What Surveys Say About Consumer Dining Behavior 1 Year Into the Pandemic

While widespread vaccination distribution efforts, eased restrictions in select states and the passage of the federal relief package offer hope that the coronavirus pandemic is winding down, few are anticipating an immediate, robust return to the way things were. This holds particularly true when you look at the restaurant sector.

Last month, the National Restaurant Association polled operators across the nation and reported that six in 10 operators think it will be at least seven months before their business regains normalcy. The largest percentage (32%) gauged that it would be seven to 12 months, while 10% predicted that their restaurant’s business will never return to normal.

Many big-name restaurants — El Pollo Loco, Wendy’s, Taco Bell and Cheesecake Factory, to name a few — aren’t waiting to see what happens, but rather pivoting to meet a sustained rise in off-premise dining post-COVID.

So, what do consumers have to say?

Multinational market research and consulting firm Ipsos’ latest weekly tracker, which surveyed 1,115 adults on March 2 and 3, indicated that three in five Americans are dining at restaurants less than they were a year prior. Sixty-two percent of surveyees said they either rarely (30%) or never (32%) dine in right now.

Consumers are, however, ordering takeout — with most (67 percent) ordering directly from restaurants and 38 percent saying they utilize third-party delivery services.

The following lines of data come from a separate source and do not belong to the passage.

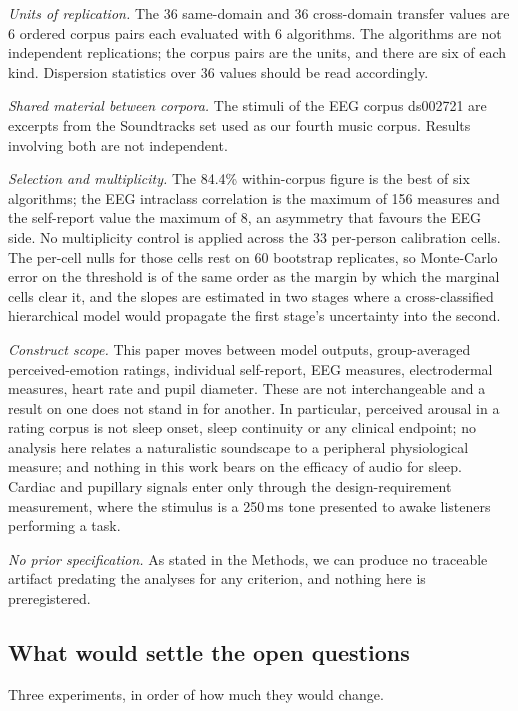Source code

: \emph{Units of replication.} The 36 same-domain and 36 cross-domain transfer
values are 6 ordered corpus pairs each evaluated with 6 algorithms. The
algorithms are not independent replications; the corpus pairs are the units,
and there are six of each kind. Dispersion statistics over 36 values should be
read accordingly.

\emph{Shared material between corpora.} The stimuli of the EEG corpus
ds002721 are excerpts from the Soundtracks set used as our fourth music
corpus. Results involving both are not independent.

\emph{Selection and multiplicity.} The 84.4\% within-corpus figure is the best
of six algorithms; the EEG intraclass correlation is the maximum of 156
measures and the self-report value the maximum of 8, an asymmetry that
favours the EEG side. No multiplicity control is applied across the 33
per-person calibration cells. The per-cell nulls for those cells rest on 60
bootstrap replicates, so Monte-Carlo error on the threshold is of the same
order as the margin by which the marginal cells clear it, and the slopes are
estimated in two stages where a cross-classified hierarchical model would
propagate the first stage's uncertainty into the second.

\emph{Construct scope.} This paper moves between model outputs,
group-averaged perceived-emotion ratings, individual self-report, EEG
measures, electrodermal measures, heart rate and pupil diameter. These are not
interchangeable and a result on one does not stand in for another. In
particular, perceived arousal in a rating corpus is not sleep onset, sleep
continuity or any clinical endpoint; no analysis here relates a naturalistic
soundscape to a peripheral physiological measure; and nothing in this work
bears on the efficacy of audio for sleep. Cardiac and pupillary signals enter
only through the design-requirement measurement, where the stimulus is a
250\,ms tone presented to awake listeners performing a task.

\emph{No prior specification.} As stated in the Methods, we can produce no
traceable artifact predating the analyses for any criterion, and nothing here
is preregistered.

\subsection{What would settle the open questions}

Three experiments, in order of how much they would change.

Yet, 31 percent of consumers said they currently feel safe enough to use restaurants and bars, though there was no distinction of how they use those establishments. Another 18 percent said it would be more than six months before they felt safe using restaurants and bars’ services.

“The New Normal for Restaurants” — a study by global strategy and marketing consultant firm Simon-Kucher & Partners, along with research technology platform Lucid — surveyed 577 U.S. restaurant consumers. The research, released March 9, was carried out last November.

Its findings suggest that digital proliferation will carry past the pandemic, with app and website orders on par with drive-thru orders, at 27 percent apiece — up 4 percent and 1 percent from pre-COVID numbers, respectively.

Roughly 35 percent of orders are expected to be consumed in a restaurant after COVID — a 5-percent drop from pre-COVID levels, it states.

Further, the research notes, today’s consumers are going to remain increasingly focused on restaurants’ food temperature and sanitation procedures post-COVID. Sanitation measures — including hand sanitizer and hand-washing procedures for employees, frequent surface cleaning, meal pickup in public locations and messaging of the given restaurant’s practices — may be so important, in fact, that the surveyed consumers said they would spend twice as much per month with restaurants that meet cleanliness standards.